We also performed real-time PCR and chose the β-actin gene as reference house-keeping gene. SYBR$\mathrm{R}$ Premix Ex Taq^TM (Tli RNaseH Plus) (TaKaRa, Dalian, China) was used to perform the qPCR reactions in a StepOne Real-Time PCR System, with a 20 μL reaction system comprising 10 μL of SYBR$\mathrm{R}$ Green Premix Ex Taq II (2×), 0.8 μL of each of the forward and reverse primers (10 μM), 0.4 μL of ROX Reference Dye (50×), 2 μL of cDNA and 6 μL of distilled water. The primers for MSTN were the same as those used for RT-PCR. The primers for β-actin were 2F: GAGAAATTGTGCGTGACATCA, and 2R: CCTGAACCTCTCATTGCCA. The program was 95 °C for 30 s; followed by 40 cycles of 95 °C for 5 s, 60 °C for 30 s; and ended with a melting curve analysis. The 2^−ΔΔCt method was used to calculate the relative expression levels between the KO and WT groups.

4.6. Transcriptome Sequencing and Differentially Expressed Gene (DEG) Analysis

RNA was extracted from the tibialis anterior muscles and sent to Shanghai Personal Biotechnology Corporation (Shanghai, China) for mRNA purification, library preparation and sequencing. A total of 12 samples (three replicates for each group) were sequenced on the Illumina Hiseq 2500 platform. After filtering the raw data and removing low-quality reads, the selected clean reads were mapped to the Gallus gallus genome (GRCg6a) using HISAT2(http://ccb.jhu.edu/software/hisat2/index.shtml) and the transcript expression was calculated using HTSeq v0.6.1.
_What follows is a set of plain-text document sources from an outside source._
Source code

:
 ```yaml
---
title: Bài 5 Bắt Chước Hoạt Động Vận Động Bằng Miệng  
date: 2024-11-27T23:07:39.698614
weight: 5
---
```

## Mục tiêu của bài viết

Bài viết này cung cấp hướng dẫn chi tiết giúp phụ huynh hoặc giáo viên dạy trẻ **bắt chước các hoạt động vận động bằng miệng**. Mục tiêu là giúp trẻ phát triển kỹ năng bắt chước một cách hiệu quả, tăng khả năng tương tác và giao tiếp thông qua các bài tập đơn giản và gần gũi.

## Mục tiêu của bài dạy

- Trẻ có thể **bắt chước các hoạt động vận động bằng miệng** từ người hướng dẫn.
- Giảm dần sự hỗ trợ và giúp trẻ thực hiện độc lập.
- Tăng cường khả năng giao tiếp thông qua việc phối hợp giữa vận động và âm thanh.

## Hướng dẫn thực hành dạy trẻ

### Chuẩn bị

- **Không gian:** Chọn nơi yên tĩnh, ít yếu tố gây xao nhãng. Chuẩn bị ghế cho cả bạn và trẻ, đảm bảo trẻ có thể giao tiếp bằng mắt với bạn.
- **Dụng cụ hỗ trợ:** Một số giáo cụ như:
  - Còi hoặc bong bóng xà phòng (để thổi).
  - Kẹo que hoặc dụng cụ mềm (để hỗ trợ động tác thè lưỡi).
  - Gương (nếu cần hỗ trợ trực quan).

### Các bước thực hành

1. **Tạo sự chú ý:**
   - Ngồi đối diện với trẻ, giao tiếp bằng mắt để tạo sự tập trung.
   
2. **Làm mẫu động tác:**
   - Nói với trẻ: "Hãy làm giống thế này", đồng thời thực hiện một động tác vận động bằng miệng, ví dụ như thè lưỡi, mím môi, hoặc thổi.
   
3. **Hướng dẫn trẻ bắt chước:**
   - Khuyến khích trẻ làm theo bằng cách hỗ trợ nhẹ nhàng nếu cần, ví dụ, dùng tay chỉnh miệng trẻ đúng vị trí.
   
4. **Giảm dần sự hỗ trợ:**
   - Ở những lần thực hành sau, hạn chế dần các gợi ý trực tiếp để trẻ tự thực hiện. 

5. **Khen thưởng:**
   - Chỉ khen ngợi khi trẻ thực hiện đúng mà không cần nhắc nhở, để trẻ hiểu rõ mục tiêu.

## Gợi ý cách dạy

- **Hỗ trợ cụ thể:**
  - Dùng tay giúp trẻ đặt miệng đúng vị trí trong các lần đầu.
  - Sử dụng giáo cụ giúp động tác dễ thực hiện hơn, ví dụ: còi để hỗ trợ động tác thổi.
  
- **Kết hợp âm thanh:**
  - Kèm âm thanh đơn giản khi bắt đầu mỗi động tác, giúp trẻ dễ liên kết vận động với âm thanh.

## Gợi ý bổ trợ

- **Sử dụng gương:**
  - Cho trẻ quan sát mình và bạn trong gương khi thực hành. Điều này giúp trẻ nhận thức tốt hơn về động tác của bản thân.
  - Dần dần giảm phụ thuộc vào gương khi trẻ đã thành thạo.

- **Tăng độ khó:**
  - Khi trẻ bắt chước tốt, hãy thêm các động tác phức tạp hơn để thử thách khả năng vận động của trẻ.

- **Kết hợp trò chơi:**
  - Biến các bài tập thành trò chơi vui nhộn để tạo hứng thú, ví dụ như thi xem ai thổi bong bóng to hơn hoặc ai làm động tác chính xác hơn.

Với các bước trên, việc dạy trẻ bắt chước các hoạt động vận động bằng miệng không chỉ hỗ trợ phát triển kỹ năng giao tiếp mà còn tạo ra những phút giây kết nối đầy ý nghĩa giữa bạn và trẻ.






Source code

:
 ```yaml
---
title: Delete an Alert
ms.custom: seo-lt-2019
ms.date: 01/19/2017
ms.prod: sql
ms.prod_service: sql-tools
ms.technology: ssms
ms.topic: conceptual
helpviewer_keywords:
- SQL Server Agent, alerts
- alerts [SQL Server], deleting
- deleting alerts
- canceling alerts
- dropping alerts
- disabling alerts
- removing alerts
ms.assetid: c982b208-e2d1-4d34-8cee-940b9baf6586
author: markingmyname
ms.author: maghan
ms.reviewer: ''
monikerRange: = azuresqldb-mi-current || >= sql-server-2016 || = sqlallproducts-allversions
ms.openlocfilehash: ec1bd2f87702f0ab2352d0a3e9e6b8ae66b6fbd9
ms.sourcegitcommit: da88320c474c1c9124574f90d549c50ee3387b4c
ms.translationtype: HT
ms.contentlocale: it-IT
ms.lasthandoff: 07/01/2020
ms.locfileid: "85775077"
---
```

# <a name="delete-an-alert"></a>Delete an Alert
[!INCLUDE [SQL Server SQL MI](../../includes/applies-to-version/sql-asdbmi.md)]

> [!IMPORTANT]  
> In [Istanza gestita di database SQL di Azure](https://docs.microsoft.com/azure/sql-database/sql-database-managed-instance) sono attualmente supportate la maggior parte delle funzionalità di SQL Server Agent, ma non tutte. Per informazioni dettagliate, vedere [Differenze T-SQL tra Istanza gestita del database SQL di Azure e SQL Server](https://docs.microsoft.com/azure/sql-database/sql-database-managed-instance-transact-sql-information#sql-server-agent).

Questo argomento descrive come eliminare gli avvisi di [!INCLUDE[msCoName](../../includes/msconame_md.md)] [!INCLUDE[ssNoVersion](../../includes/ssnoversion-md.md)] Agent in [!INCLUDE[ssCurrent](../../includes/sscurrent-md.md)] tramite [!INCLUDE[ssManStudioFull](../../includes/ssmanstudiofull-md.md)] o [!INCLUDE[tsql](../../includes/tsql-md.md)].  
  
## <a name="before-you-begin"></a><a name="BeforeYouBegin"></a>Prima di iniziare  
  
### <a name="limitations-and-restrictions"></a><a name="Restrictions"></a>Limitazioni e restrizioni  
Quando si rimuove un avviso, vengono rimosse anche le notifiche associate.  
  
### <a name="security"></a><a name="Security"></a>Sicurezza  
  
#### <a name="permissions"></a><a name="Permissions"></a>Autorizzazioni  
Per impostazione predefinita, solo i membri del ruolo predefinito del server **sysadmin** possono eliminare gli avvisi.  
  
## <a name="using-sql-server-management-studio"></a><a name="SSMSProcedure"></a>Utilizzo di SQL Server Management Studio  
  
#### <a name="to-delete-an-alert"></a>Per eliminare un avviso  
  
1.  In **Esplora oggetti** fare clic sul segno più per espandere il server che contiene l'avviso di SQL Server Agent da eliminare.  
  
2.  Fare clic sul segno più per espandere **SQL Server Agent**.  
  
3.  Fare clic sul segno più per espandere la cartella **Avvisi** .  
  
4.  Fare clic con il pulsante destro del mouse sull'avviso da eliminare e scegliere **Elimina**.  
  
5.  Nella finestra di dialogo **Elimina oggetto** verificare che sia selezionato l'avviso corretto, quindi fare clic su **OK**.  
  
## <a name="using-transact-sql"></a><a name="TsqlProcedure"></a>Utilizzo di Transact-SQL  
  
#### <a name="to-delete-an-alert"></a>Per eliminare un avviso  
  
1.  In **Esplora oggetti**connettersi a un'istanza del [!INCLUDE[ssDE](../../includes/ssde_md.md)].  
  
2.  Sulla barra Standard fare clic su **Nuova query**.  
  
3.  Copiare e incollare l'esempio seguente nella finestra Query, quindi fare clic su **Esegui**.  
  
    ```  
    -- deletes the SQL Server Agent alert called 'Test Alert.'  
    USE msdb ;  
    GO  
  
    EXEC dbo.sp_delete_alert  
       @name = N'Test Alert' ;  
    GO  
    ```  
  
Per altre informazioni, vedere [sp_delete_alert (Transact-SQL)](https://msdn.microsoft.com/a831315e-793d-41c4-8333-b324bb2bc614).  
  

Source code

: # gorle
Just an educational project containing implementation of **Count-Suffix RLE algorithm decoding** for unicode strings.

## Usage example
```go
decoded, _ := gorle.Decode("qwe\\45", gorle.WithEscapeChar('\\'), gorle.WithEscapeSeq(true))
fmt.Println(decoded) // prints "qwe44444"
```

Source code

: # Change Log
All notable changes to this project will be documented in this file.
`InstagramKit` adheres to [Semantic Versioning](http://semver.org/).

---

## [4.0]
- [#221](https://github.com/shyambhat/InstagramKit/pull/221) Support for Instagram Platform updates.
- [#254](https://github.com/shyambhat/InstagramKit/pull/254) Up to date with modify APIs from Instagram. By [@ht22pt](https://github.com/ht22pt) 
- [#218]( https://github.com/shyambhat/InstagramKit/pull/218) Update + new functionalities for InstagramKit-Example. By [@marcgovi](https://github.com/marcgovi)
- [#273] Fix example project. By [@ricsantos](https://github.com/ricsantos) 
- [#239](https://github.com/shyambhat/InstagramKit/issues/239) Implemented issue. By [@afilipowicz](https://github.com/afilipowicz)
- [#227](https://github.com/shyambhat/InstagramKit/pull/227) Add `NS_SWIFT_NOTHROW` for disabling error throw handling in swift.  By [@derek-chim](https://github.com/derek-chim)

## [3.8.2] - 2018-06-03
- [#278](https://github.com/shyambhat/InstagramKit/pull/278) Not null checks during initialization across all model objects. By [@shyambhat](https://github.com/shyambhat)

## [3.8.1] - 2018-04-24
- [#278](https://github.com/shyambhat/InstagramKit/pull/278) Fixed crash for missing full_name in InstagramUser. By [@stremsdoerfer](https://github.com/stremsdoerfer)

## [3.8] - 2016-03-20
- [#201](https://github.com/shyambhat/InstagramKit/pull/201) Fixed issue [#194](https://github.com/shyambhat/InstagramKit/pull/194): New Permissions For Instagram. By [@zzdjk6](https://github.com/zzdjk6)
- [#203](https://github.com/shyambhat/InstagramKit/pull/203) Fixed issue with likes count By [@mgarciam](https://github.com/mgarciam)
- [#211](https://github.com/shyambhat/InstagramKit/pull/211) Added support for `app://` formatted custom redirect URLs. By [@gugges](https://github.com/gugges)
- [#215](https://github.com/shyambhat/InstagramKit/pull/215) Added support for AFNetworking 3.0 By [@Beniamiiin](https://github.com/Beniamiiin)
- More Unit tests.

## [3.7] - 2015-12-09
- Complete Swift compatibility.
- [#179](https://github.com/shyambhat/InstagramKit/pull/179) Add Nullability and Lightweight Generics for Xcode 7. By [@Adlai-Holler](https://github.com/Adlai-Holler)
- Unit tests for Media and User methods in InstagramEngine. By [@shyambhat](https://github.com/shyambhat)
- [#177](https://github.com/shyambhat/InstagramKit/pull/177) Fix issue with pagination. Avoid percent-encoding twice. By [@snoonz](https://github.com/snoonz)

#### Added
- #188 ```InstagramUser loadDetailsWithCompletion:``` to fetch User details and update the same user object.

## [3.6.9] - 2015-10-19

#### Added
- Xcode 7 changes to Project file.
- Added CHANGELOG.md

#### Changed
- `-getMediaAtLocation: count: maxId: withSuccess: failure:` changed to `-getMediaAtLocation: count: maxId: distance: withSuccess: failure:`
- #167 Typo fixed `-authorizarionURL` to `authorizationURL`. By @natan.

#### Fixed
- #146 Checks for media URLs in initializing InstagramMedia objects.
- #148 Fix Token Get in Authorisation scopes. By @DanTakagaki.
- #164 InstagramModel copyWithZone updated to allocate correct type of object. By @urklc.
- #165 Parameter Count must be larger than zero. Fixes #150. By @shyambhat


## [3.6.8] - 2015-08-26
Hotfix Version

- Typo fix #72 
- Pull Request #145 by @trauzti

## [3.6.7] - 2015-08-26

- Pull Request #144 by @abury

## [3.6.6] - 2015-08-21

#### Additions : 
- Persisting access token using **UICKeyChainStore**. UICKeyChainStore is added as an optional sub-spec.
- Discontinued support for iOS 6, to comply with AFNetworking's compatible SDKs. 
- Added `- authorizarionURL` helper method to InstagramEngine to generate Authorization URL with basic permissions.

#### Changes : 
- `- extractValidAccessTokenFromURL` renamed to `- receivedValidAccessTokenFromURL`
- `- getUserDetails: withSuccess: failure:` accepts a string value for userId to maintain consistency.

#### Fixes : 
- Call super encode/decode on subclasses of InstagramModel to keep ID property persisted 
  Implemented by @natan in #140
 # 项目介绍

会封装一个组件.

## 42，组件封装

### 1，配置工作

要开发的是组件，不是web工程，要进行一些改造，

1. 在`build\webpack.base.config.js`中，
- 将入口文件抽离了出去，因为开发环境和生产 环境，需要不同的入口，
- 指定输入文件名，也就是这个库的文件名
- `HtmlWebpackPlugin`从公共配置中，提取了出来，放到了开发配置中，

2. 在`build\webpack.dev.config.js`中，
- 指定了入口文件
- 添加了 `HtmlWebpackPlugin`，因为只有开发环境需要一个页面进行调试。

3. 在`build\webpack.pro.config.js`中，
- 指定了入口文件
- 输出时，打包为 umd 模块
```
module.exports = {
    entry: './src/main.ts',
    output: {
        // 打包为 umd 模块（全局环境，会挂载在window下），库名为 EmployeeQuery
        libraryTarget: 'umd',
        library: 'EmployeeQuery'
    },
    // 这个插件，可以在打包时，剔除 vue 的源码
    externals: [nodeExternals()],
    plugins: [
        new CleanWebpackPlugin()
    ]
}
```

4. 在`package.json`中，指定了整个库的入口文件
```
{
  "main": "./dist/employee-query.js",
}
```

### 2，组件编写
We used the DESeq2 R package to analyze the differentially expressed genes (DEGs). Genes with p-value < 0.05 and |log₂ fold change| > 1 were considered to be differentially expressed.

4.7. Gene Ontology (GO) and Pathway Analysis of Differentially Expressed Genes (DEGs)

GO enrichment analysis of the DEGs was performed using the DAVID 6.8 Functional Annotation Tool (https://david.ncifcrf.gov/). GO terms with p-value < 0.05 were considered significantly enriched by DEGs.

We uploaded DEGs onto the IPA package and analyzed the data using default settings for canonical pathway analysis, network discovery and determination of molecules interacting with MSTN by overlay. p-value < 0.05 was considered significantly different.

4.8. Ethics Statement

All animal experiments were approved by the Animal Ethics Committee at Shanghai Jiao Tong University in China, approval No. 202002005 (10 February 2020).